PA was not going to get an injunction against Apple. The legal criteria were not present. PA is not a patent troll company, but one consisting of the original inventors and patent owners. However, this company was never able to commercialize this patent and ceased to exist about 1998. They reincorporated PA in Texas two months before filing suit against Apple, likely because of the Texas bench reputation for favoring patent holders.
However, an injunction will not be issued unless it is proved that the plaintiff suffered irreparable harm, and the harm suffered could not be adequately compensated by money damages. Another criterion must be met for an injunction to be issued -- that the public interest not be disserved by an injunction.
I do not know if the plaintiff actually requested injunctive relief, but they certainly knew such relief would be highly unlikely. Thus, they must therefore have known their relief would be in the form of money damages.

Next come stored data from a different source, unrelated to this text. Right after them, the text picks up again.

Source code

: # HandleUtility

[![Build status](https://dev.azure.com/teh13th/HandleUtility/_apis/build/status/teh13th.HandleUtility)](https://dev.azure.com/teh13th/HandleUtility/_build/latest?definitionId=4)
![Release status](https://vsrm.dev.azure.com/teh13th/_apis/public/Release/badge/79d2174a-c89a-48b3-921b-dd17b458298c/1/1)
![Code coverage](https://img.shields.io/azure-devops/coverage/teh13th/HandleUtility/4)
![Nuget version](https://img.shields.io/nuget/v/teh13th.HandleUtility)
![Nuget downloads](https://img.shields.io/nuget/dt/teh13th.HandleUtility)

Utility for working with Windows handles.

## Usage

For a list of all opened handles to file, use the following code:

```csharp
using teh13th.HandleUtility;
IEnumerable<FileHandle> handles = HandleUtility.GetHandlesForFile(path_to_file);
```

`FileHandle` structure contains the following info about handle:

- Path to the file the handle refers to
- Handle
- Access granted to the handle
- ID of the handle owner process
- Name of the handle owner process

PA asked for $85M but the court found that the typical value for such a patent would be closer to 1/10th that amount. PA's previous incarnation had shown that the naked patent had little value by itself (because they could commercialize it years before). Only when combined with other Apple innovations could the PA patent add value. The process here for determining damages is public (legal) knowledge, so he outcome should have been easily predicted.
Maybe it's just a case of 20/20 hindsight, but the plaintiff did not listen to their lawyers or the lawyers did a poor job of predicting the outcome of the trial in advance (a key skill attorneys must present).